- TASK TO COMPLETE: Report the number of lines holding "datasets" in the material below, and nothing more.
(RECORD SET Opens)
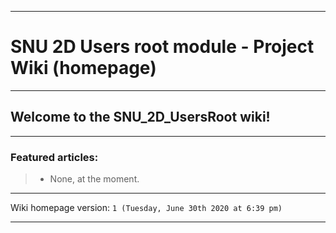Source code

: 
***

# SNU 2D Users root module - Project Wiki (homepage)

***

## Welcome to the SNU_2D_UsersRoot wiki!

***

### Featured articles:

> * None, at the moment.

***

Wiki homepage version: `1 (Tuesday, June 30th 2020 at 6:39 pm)`

***
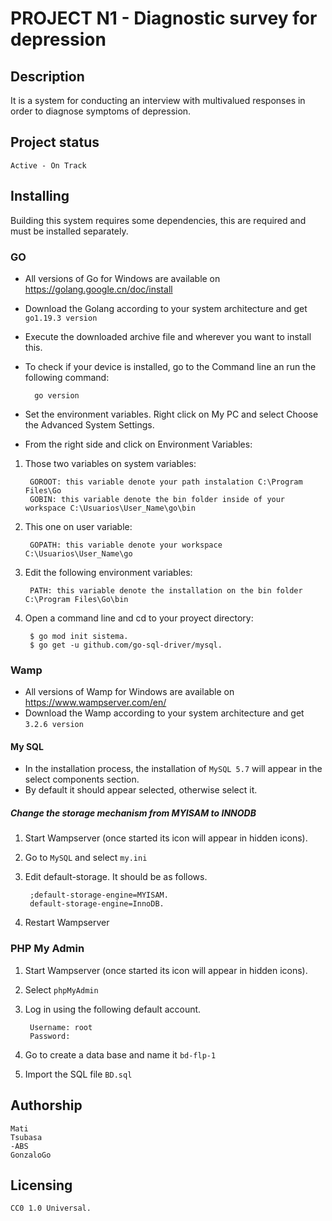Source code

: # PROJECT N1 - Diagnostic survey for depression

## Description 
It is a system for conducting an interview with multivalued responses in order to diagnose symptoms of depression.


## Project status 
	Active - On Track


## Installing

Building this system requires some dependencies, this are required and must be installed separately.

### GO
- All versions of Go for Windows are available on https://golang.google.cn/doc/install
- Download the Golang according to your system architecture and get `go1.19.3 version`
- Execute the downloaded archive file and wherever you want to install this.
- To check if your device is installed, go to the Command line an run the following command:

		go version	
	
- Set the environment variables. Right click on My PC and select Choose the Advanced System Settings.
- From the right side and click on Environment Variables:

1. Those two variables on system variables: 

		GOROOT: this variable denote your path instalation C:\Program Files\Go 	
		GOBIN: this variable denote the bin folder inside of your workspace C:\Usuarios\User_Name\go\bin
	
2. This one on user variable:

		GOPATH: this variable denote your workspace C:\Usuarios\User_Name\go 
	
3. Edit the following environment variables: 

		PATH: this variable denote the installation on the bin folder C:\Program Files\Go\bin

4. Open a command line and cd to your proyect directory:

		$ go mod init sistema.
		$ go get -u github.com/go-sql-driver/mysql.
	
	
	
### Wamp
 - All versions of Wamp for Windows are available on https://www.wampserver.com/en/
 - Download the Wamp according to your system architecture and get `3.2.6 version`
 
 
#### My SQL
- In the installation process, the installation of `MySQL 5.7` will appear in the select components section.
- By default it should appear selected, otherwise select it.
	

##### Change the storage mechanism from MYISAM to INNODB
1. Start Wampserver (once started its icon will appear in hidden icons).
2. Go to `MySQL` and select `my.ini`
3. Edit default-storage. It should be as follows.	

		;default-storage-engine=MYISAM.
		default-storage-engine=InnoDB.
		
4. Restart Wampserver


### PHP My Admin
1. Start Wampserver (once started its icon will appear in hidden icons).
2. Select `phpMyAdmin`
3. Log in using the following default account.

		Username: root
		Password: 
		
4. Go to create a data base and name it `bd-flp-1`
5. Import the SQL file `BD.sql`
	

## Authorship
	Mati
	Tsubasa
	-ABS
	GonzaloGo

## Licensing
	CC0 1.0 Universal.

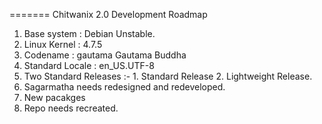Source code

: =======
Chitwanix 2.0 Development Roadmap

1. Base system : Debian Unstable.
2. Linux Kernel : 4.7.5
3. Codename : gautama Gautama Buddha 
4. Standard Locale : en_US.UTF-8
5. Two Standard Releases :- 1. Standard Release  2. Lightweight Release.
6. Sagarmatha needs redesigned and redeveloped.
7. New pacakges
8. Repo needs recreated.
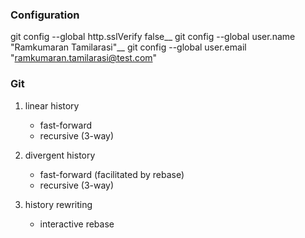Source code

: ### Configuration
git config --global http.sslVerify false__
git config --global user.name "Ramkumaran Tamilarasi"__
git config --global user.email "ramkumaran.tamilarasi@test.com"

### Git
1. linear history
    * fast-forward
    * recursive (3-way)
	
2. divergent history
    * fast-forward (facilitated by rebase)
    * recursive (3-way)

3. history rewriting
    * interactive rebase
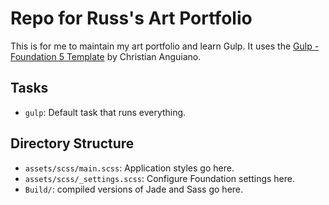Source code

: # Repo for Russ's Art Portfolio

This is for me to maintain my art portfolio and learn Gulp.
It uses the [Gulp - Foundation 5 Template](https://git.anguiano.me/christian/gulp-foundation-5-template) by Christian Anguiano.

## Tasks
  * `gulp`: Default task that runs everything.

## Directory Structure

  * `assets/scss/main.scss`: Application styles go here.
  * `assets/scss/_settings.scss`: Configure Foundation settings here.
  * `Build/`: compiled versions of Jade and Sass go here.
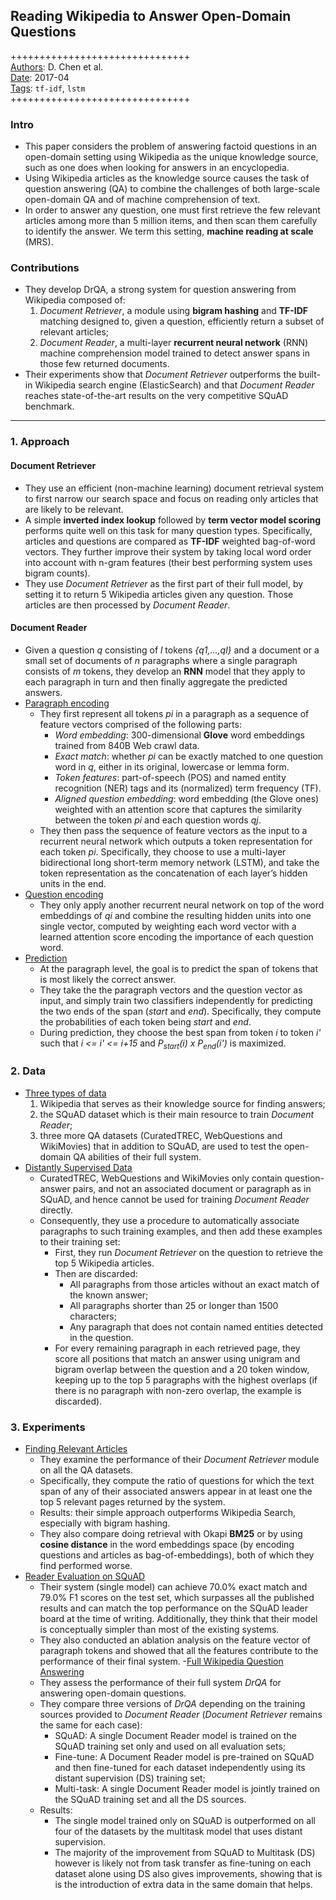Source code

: ## Reading Wikipedia to Answer Open-Domain Questions

+++++++++++++++++++++++++++++++  
<ins>Authors</ins>: D. Chen et al.  
<ins>Date</ins>: 2017-04  
<ins>Tags</ins>: `tf-idf`, `lstm`     
+++++++++++++++++++++++++++++++  


### Intro

- This paper considers the problem of answering factoid questions in an open-domain setting using Wikipedia as the unique knowledge source, such as one does when looking for answers in an encyclopedia.
- Using Wikipedia articles as the knowledge source causes the task of question answering (QA) to combine the challenges of both large-scale open-domain QA and of machine comprehension of text.
- In order to answer any question, one must first retrieve the few relevant articles among more than 5 million items, and then scan them carefully to identify the answer. We term this setting, **machine reading at scale** (MRS).


### Contributions

- They develop DrQA, a strong system for question answering from Wikipedia composed of: 
  1. *Document Retriever*, a module using **bigram hashing** and **TF-IDF** matching designed to, given a question, efficiently return a subset of relevant articles;
  2. *Document Reader*, a multi-layer **recurrent neural network** (RNN) machine comprehension model trained to detect answer spans in those few returned documents.
- Their experiments show that *Document Retriever* outperforms the built-in Wikipedia search engine (ElasticSearch) and that *Document Reader* reaches state-of-the-art results on the very competitive SQuAD benchmark.

***

### 1. Approach

#### Document Retriever

- They use an efficient (non-machine learning) document retrieval system to first narrow our search space and focus on reading only articles that are likely to be relevant.
- A simple **inverted index lookup** followed by **term vector model scoring** performs quite well on this task for many question types. Specifically, articles and questions are compared as **TF-IDF** weighted bag-of-word vectors. They further improve their system by taking local word order into account with n-gram features (their best performing system uses bigram counts).
- They use *Document Retriever* as the first part of their full model, by setting it to return 5 Wikipedia articles given any question. Those articles are then processed by *Document Reader*.


#### Document Reader

- Given a question *q* consisting of *l* tokens *{q1,...,ql}* and a document or a small set of documents of *n* paragraphs where a single paragraph consists of *m* tokens, they develop an **RNN** model that they apply to each paragraph in turn and then finally aggregate the predicted answers.
- <ins>Paragraph encoding</ins>
  - They first represent all tokens *pi* in a paragraph as a sequence of feature vectors comprised of the following parts:
    - *Word embedding*: 300-dimensional **Glove** word embeddings trained from 840B Web crawl data.
    - *Exact match*: whether *pi* can be exactly matched to one question word in *q*, either in its original, lowercase or lemma form.
    - *Token features*: part-of-speech (POS) and named entity recognition (NER) tags and its (normalized) term frequency (TF).
    - *Aligned question embedding*: word embedding (the Glove ones) weighted with an attention score that captures the similarity between the token *pi* and each question words *qj*.
  - They then pass the sequence of feature vectors as the input to a recurrent neural network which outputs a token representation for each token *pi*. Specifically, they choose to use a multi-layer bidirectional long short-term memory network (LSTM), and take the token representation as the concatenation of each layer’s hidden units in the end.
- <ins>Question encoding</ins>
  - They only apply another recurrent neural network on top of the word embeddings of *qi* and combine the resulting hidden units into one single vector, computed by weighting each word vector with a learned attention score encoding the importance of each question word.
- <ins>Prediction</ins>
  - At the paragraph level, the goal is to predict the span of tokens that is most likely the correct answer.
  - They take the the paragraph vectors and the question vector as input, and simply train two classifiers independently for predicting the two ends of the span (*start* and *end*). Specifically, they compute the probabilities of each token being *start* and *end*.
  - During prediction, they choose the best span from token *i* to token *i'* such that *i <= i' <= i+15* and *P<sub>start</sub>(i) x P<sub>end</sub>(i')* is maximized.


### 2. Data

- <ins>Three types of data</ins>
  1. Wikipedia that serves as their knowledge source for finding answers;
  2. the SQuAD dataset which is their main resource to train *Document Reader*;
  3. three more QA datasets (CuratedTREC, WebQuestions and WikiMovies) that in addition to SQuAD, are used to test the open-domain QA abilities of their full system.
- <ins>Distantly Supervised Data</ins>
  - CuratedTREC, WebQuestions and WikiMovies only contain question-answer pairs, and not an associated document or paragraph as in SQuAD, and hence cannot be used for training *Document Reader* directly.
  - Consequently, they use a procedure to automatically associate paragraphs to such training examples, and then add these examples to their training set:
    - First, they run *Document Retriever* on the question to retrieve the top 5 Wikipedia articles.
    - Then are discarded:
      - All paragraphs from those articles without an exact match of the known answer;
      - All paragraphs shorter than 25 or longer than 1500 characters;
      - Any paragraph that does not contain named entities detected in the question.
    - For every remaining paragraph in each retrieved page, they score all positions that match an answer using unigram and bigram overlap between the question and a 20 token window, keeping up to the top 5 paragraphs with the highest overlaps (if there is no paragraph with non-zero overlap, the example is discarded).


### 3. Experiments
- <ins>Finding Relevant Articles</ins>
  - They examine the performance of their *Document Retriever* module on all the QA datasets.
  - Specifically, they compute the ratio of questions for which the text span of any of their associated answers appear in at least one the top 5 relevant pages returned by the system.
  - Results: their simple approach outperforms Wikipedia Search, especially with bigram hashing.
  - They also compare doing retrieval with Okapi **BM25** or by using **cosine distance** in the word embeddings space (by encoding questions and articles as bag-of-embeddings), both of which they find performed worse.
- <ins>Reader Evaluation on SQuAD</ins>
  - Their system (single model) can achieve 70.0% exact match and 79.0% F1 scores on the test set, which surpasses all the published results and can match the top performance on the SQuAD leader board at the time of writing. Additionally, they think that their model is conceptually simpler than most of the existing systems.
  - They also conducted an ablation analysis on the feature vector of paragraph tokens and showed that all the features contribute to the performance of their final system.
-<ins>Full Wikipedia Question Answering</ins>
  - They assess the performance of their full system *DrQA* for answering open-domain questions.
  - They compare three versions of *DrQA* depending on the training sources provided to *Document Reader* (*Document Retriever* remains the same for each case):
    - SQuAD: A single Document Reader model is trained on the SQuAD training set only and used on all evaluation sets;
    - Fine-tune: A Document Reader model is pre-trained on SQuAD and then fine-tuned for each dataset independently using its distant supervision (DS) training set;
    - Multi-task: A single Document Reader model is jointly trained on the SQuAD training set and all the DS sources.
  - Results:
    - The single model trained only on SQuAD is outperformed on all four of the datasets by the multitask model that uses distant supervision.
    - The majority of the improvement from SQuAD to Multitask (DS) however is likely not from task transfer as fine-tuning on each dataset alone using DS also gives improvements, showing that is is the introduction of extra data in the same domain that helps.
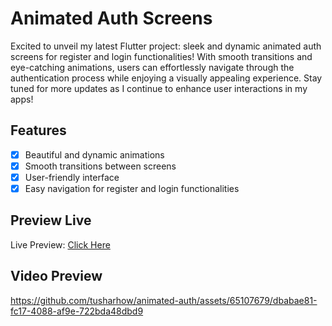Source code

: # Animated Auth Screens

Excited to unveil my latest Flutter project: sleek and dynamic animated auth screens for register and login functionalities! With smooth transitions and eye-catching animations, users can effortlessly navigate through the authentication process while enjoying a visually appealing experience. Stay tuned for more updates as I continue to enhance user interactions in my apps!

## Features
- [x] Beautiful and dynamic animations
- [x] Smooth transitions between screens
- [x] User-friendly interface
- [x] Easy navigation for register and login functionalities

## Preview Live
Live Preview: [Click Here](https://tusharhow.github.io/animated-auth)

## Video Preview
https://github.com/tusharhow/animated-auth/assets/65107679/dbabae81-fc17-4088-af9e-722bda48dbd9
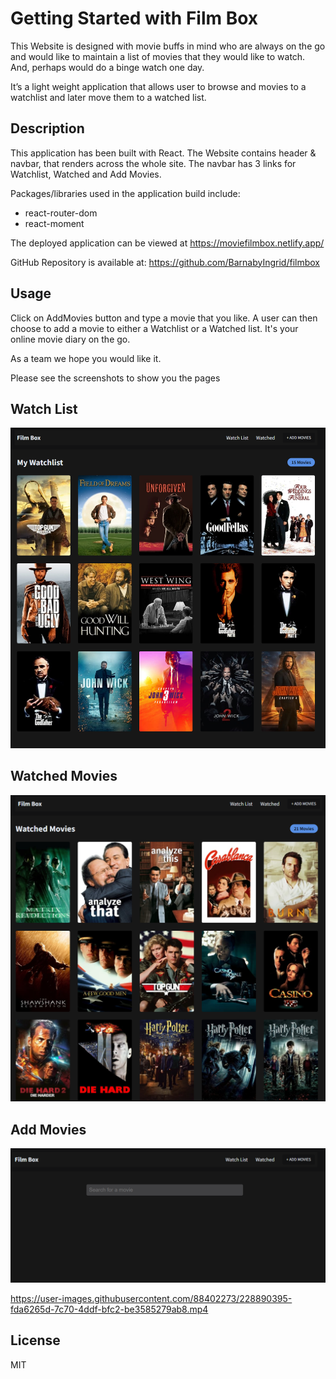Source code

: # Getting Started with Film Box

This Website is designed with movie buffs in mind who are always on the go and would like to maintain a list of movies that they would like to watch. And, perhaps would do a binge watch one day.

It’s a light weight application that allows user to browse and movies to a watchlist and later move them to a watched list.

## Description

This application has been built with React.
The Website contains header & navbar, that renders across the whole site. The navbar has 3 links for Watchlist, Watched and Add Movies.

Packages/libraries used in the application build include:

- react-router-dom
- react-moment

The deployed application can be viewed at <https://moviefilmbox.netlify.app/>

GitHub Repository is available at: <https://github.com/BarnabyIngrid/filmbox>

## Usage

Click on AddMovies button and type a movie that you like.
A user can then choose to add a movie to either a Watchlist or a Watched list.
It's your online movie diary on the go.

As a team we hope you would like it.

Please see the screenshots to show you the pages

## Watch List

![Watch List](/src/WatchList.png)

## Watched Movies

![Watched List](/src/WatchedList.png)

## Add Movies

![Add Movies to your List](/src/AddMovies.png)



https://user-images.githubusercontent.com/88402273/228890395-fda6265d-7c70-4ddf-bfc2-be3585279ab8.mp4



## License

MIT
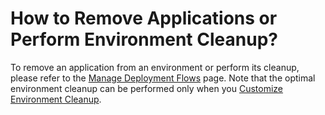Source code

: # How to Remove Applications or Perform Environment Cleanup?

<head>
  <link rel="canonical" href="https://docs.kuberocketci.io/faq/how-to/developer/remove-applications-cleanup/" />
</head>

To remove an application from an environment or perform its cleanup, please refer to the [Manage Deployment Flows](/docs/user-guide/manage-environments#deploy-application) page.
Note that the optimal environment cleanup can be performed only when you [Customize Environment Cleanup](/docs/operator-guide/cd/customize-environment-deletion).
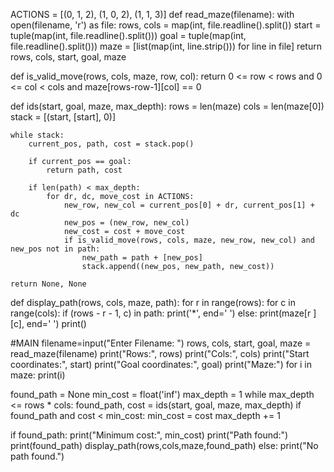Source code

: ACTIONS = [(0, 1, 2), (1, 0, 2), (1, 1, 3)] 
def read_maze(filename):
    with open(filename, 'r') as file:
        rows, cols = map(int, file.readline().split())
        start = tuple(map(int, file.readline().split()))
        goal = tuple(map(int, file.readline().split()))
        maze = [list(map(int, line.strip())) for line in file]
    return rows, cols, start, goal, maze

def is_valid_move(rows, cols, maze, row, col):
    return 0 <= row < rows and 0 <= col < cols and maze[rows-row-1][col] == 0

def ids(start, goal, maze, max_depth):
    rows = len(maze)
    cols = len(maze[0])
    stack = [(start, [start], 0)]
    
    while stack:
        current_pos, path, cost = stack.pop()
        
        if current_pos == goal:
            return path, cost
        
        if len(path) < max_depth:
            for dr, dc, move_cost in ACTIONS:
                new_row, new_col = current_pos[0] + dr, current_pos[1] + dc
                new_pos = (new_row, new_col)
                new_cost = cost + move_cost
                if is_valid_move(rows, cols, maze, new_row, new_col) and new_pos not in path:
                    new_path = path + [new_pos]
                    stack.append((new_pos, new_path, new_cost))
    
    return None, None

def display_path(rows, cols, maze, path):
    for r in range(rows):
        for c in range(cols):
            if (rows - r - 1, c) in path:
                print('*', end=' ')
            else:
                print(maze[r ][c], end=' ')
        print()


#MAIN
filename=input("Enter Filename: ")
rows, cols, start, goal, maze = read_maze(filename)
print("Rows:", rows)
print("Cols:", cols)
print("Start coordinates:", start)
print("Goal coordinates:", goal)
print("Maze:")
for i in maze:
    print(i)


found_path = None
min_cost = float('inf')
max_depth = 1
while max_depth <= rows * cols:
    found_path, cost = ids(start, goal, maze, max_depth)
    if found_path and cost < min_cost:
        min_cost = cost
    max_depth += 1

if found_path:
    print("Minimum cost:", min_cost)
    print("Path found:")
    print(found_path)
    display_path(rows,cols,maze,found_path)
else:
    print("No path found.")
(RECORD SET Closes)
- EXERCISE ANSWER: 3